**Aim of the task**
Check each line of the records below and collect those that include the word "golden".

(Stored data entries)
-*-
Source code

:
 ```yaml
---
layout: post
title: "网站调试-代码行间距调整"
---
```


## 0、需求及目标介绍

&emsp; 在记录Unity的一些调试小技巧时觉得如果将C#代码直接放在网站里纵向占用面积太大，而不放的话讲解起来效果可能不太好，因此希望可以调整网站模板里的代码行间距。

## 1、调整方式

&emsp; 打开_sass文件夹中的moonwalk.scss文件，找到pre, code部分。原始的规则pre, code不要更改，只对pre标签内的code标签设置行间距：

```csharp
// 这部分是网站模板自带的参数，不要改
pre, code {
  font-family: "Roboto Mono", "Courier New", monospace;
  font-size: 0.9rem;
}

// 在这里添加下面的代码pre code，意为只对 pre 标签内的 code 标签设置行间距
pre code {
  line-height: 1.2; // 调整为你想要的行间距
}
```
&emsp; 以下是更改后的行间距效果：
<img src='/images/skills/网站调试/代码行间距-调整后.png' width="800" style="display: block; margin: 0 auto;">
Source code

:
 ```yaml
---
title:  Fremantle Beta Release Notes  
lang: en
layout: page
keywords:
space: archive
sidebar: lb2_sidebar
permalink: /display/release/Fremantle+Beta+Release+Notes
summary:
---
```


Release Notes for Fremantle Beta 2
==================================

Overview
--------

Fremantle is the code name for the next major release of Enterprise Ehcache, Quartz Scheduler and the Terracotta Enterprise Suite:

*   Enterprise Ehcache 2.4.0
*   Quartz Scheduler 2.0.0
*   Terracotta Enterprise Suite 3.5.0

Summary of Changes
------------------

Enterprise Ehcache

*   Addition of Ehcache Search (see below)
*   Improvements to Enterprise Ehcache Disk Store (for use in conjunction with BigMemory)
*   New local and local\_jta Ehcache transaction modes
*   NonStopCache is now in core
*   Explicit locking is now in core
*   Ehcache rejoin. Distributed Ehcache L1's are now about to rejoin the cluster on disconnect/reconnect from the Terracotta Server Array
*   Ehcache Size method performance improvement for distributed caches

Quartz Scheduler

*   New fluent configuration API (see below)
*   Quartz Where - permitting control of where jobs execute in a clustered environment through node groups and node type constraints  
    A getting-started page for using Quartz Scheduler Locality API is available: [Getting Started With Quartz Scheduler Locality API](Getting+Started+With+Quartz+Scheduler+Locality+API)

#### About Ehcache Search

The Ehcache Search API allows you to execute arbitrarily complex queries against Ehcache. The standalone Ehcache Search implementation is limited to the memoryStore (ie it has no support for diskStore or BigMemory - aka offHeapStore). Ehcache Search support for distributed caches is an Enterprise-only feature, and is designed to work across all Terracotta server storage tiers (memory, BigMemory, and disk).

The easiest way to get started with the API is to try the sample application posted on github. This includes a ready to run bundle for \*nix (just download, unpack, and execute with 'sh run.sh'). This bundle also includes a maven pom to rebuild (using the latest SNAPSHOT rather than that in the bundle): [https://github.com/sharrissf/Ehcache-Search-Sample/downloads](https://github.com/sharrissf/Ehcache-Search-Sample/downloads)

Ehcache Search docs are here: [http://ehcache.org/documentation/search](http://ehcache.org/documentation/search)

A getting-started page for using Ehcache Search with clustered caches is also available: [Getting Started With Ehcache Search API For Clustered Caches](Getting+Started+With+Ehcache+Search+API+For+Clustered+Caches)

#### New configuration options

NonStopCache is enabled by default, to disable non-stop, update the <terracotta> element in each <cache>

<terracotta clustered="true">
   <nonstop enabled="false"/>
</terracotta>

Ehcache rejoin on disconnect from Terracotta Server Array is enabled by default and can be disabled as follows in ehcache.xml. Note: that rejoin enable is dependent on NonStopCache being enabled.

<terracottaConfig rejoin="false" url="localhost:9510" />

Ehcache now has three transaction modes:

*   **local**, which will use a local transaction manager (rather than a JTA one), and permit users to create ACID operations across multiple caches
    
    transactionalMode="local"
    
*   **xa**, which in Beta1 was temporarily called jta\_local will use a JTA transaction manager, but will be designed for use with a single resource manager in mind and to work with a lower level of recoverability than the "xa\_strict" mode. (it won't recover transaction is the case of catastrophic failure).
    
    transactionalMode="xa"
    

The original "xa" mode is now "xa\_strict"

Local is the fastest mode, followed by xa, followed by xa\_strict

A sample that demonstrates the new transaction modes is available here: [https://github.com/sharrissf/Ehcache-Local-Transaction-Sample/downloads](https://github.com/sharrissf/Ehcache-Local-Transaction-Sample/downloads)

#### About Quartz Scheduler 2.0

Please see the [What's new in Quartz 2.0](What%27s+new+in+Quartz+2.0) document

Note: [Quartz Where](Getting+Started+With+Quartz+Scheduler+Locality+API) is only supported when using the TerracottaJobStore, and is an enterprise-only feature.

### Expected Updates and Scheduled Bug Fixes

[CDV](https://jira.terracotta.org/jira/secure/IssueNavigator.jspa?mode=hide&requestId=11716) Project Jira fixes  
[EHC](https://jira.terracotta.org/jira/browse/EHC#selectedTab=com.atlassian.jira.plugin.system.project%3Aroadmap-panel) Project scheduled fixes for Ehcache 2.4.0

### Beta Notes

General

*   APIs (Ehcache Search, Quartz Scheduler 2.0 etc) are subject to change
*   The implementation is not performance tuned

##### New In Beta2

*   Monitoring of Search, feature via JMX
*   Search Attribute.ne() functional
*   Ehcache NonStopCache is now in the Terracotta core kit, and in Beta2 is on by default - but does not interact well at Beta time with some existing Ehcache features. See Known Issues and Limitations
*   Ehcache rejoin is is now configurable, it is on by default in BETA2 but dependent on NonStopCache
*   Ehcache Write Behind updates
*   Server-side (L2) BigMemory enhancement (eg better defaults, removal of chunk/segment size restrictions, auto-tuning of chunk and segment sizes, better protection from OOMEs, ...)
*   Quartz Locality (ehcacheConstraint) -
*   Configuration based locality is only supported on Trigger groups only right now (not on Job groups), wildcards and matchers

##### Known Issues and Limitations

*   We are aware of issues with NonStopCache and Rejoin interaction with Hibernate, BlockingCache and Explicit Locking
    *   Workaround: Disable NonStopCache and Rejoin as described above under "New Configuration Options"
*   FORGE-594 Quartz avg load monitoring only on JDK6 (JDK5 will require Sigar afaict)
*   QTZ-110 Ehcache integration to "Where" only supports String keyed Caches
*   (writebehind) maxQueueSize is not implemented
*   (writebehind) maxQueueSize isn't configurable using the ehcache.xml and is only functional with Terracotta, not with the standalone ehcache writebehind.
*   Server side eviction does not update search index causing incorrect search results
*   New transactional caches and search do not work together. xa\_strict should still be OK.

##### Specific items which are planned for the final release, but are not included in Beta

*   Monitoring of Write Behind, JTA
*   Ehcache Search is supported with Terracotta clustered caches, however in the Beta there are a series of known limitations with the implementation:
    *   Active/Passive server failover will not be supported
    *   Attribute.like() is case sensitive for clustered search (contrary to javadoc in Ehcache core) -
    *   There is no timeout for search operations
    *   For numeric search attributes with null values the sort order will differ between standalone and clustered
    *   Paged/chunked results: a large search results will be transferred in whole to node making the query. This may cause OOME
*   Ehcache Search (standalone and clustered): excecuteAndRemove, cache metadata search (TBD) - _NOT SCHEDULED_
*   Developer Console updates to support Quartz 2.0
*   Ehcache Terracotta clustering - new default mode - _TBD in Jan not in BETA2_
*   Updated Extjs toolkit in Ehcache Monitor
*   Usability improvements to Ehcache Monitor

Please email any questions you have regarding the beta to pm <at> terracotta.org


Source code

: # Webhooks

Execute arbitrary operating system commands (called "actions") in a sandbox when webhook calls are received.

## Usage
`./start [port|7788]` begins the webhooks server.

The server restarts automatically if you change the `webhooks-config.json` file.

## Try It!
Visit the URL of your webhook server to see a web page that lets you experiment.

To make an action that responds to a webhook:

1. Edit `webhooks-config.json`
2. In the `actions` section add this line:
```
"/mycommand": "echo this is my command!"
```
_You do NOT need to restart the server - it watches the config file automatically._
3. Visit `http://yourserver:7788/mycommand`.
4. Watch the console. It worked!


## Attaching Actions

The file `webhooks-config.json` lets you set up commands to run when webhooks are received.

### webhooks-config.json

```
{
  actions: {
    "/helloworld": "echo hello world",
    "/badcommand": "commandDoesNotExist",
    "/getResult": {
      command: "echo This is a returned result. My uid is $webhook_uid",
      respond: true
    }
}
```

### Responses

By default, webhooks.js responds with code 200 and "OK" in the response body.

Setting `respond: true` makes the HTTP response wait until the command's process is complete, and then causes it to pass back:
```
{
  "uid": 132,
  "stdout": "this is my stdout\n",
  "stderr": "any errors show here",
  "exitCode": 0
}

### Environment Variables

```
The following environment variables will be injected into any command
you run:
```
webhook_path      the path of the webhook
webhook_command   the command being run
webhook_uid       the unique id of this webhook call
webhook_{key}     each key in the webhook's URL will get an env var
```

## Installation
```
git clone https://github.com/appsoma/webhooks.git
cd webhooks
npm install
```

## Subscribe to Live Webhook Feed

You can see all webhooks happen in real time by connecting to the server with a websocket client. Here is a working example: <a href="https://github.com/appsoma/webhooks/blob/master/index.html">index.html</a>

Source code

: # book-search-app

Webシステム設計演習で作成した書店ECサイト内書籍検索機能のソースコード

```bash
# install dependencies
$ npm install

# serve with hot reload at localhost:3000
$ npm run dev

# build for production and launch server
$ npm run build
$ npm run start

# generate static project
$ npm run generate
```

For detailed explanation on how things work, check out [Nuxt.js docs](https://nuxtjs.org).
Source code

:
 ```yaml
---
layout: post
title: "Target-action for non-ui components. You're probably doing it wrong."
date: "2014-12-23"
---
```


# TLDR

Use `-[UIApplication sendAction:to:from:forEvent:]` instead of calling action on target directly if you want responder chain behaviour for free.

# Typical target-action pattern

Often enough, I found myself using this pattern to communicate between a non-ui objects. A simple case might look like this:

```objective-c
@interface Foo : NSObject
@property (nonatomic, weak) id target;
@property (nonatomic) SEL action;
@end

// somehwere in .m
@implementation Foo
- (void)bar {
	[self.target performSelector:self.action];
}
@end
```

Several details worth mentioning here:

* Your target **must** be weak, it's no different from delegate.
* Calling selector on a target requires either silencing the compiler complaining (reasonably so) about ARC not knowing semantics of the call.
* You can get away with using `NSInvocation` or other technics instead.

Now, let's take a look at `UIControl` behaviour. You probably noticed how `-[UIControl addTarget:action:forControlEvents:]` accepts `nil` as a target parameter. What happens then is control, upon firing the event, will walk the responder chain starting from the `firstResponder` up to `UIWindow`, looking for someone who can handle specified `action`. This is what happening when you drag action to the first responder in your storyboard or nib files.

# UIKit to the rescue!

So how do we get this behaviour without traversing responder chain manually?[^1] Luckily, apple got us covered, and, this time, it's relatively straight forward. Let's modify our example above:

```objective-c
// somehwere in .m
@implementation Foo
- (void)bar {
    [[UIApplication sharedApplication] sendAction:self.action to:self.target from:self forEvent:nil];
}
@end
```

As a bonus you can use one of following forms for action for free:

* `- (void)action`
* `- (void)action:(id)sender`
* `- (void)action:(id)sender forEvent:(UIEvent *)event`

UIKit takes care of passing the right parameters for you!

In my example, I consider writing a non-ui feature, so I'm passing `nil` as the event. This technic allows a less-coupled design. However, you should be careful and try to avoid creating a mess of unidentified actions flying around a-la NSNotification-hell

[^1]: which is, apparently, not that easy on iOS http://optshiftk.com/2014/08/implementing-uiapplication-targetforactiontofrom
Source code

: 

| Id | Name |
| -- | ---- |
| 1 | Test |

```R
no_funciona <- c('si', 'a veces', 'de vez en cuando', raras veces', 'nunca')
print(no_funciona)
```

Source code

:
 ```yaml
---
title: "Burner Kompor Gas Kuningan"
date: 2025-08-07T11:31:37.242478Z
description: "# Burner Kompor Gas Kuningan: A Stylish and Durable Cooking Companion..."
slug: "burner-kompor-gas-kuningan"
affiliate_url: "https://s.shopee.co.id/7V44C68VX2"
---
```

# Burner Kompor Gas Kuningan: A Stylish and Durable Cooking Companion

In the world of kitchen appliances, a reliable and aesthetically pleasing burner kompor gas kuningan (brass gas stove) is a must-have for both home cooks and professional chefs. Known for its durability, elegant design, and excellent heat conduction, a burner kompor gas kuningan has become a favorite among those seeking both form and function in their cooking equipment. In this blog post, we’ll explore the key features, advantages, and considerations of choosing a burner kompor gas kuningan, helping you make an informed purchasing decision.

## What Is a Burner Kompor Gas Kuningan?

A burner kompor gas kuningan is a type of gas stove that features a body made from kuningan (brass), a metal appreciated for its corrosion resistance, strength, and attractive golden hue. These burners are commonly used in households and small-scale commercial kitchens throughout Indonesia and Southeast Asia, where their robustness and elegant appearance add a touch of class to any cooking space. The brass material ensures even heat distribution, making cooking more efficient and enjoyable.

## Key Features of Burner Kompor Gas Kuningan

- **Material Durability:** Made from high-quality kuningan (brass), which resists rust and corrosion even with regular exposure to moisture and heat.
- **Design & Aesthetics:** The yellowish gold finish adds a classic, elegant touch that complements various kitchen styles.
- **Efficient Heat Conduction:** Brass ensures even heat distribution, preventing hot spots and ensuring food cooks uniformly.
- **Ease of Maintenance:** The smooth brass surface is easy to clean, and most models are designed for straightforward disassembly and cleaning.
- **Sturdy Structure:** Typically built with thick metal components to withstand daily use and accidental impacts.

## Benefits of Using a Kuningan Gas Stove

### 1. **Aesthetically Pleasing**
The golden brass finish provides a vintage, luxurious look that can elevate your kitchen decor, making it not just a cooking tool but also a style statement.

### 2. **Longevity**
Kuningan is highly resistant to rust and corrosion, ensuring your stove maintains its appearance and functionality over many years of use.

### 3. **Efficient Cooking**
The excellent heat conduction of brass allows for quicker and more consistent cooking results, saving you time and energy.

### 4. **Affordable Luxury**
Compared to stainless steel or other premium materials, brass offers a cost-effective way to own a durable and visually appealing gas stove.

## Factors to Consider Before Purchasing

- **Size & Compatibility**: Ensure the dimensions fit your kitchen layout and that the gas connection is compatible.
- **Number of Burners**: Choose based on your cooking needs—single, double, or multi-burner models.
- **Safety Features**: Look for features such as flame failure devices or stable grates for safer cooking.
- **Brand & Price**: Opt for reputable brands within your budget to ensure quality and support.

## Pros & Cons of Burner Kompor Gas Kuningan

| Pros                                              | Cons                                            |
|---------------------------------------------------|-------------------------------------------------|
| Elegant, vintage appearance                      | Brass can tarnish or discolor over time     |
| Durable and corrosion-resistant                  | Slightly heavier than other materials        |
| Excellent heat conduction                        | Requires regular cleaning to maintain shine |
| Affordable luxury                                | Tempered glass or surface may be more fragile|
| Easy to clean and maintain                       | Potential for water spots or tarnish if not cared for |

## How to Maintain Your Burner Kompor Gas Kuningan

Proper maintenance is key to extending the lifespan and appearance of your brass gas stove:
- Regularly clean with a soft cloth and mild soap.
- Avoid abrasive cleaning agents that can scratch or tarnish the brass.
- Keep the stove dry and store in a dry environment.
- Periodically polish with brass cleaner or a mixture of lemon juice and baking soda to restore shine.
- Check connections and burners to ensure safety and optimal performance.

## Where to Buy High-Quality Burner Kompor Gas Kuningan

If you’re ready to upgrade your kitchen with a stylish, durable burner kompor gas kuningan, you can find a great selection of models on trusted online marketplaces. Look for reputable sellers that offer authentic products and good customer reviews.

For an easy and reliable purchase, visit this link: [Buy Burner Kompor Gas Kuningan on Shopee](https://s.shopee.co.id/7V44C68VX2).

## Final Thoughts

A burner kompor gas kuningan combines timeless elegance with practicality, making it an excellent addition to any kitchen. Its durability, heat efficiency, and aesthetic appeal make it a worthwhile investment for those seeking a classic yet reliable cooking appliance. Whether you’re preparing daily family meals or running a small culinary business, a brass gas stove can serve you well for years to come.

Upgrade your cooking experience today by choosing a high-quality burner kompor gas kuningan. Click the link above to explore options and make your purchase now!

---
-*-
**Solution**
A burner kompor gas kuningan is a type of gas stove that features a body made from kuningan (brass), a metal appreciated for its corrosion resistance, strength, and attractive golden hue. These burners are commonly used in households and small-scale commercial kitchens throughout Indonesia and Southeast Asia, where their robustness and elegant appearance add a touch of class to any cooking space. The brass material ensures even heat distribution, making cooking more efficient and enjoyable.
The golden brass finish provides a vintage, luxurious look that can elevate your kitchen decor, making it not just a cooking tool but also a style statement.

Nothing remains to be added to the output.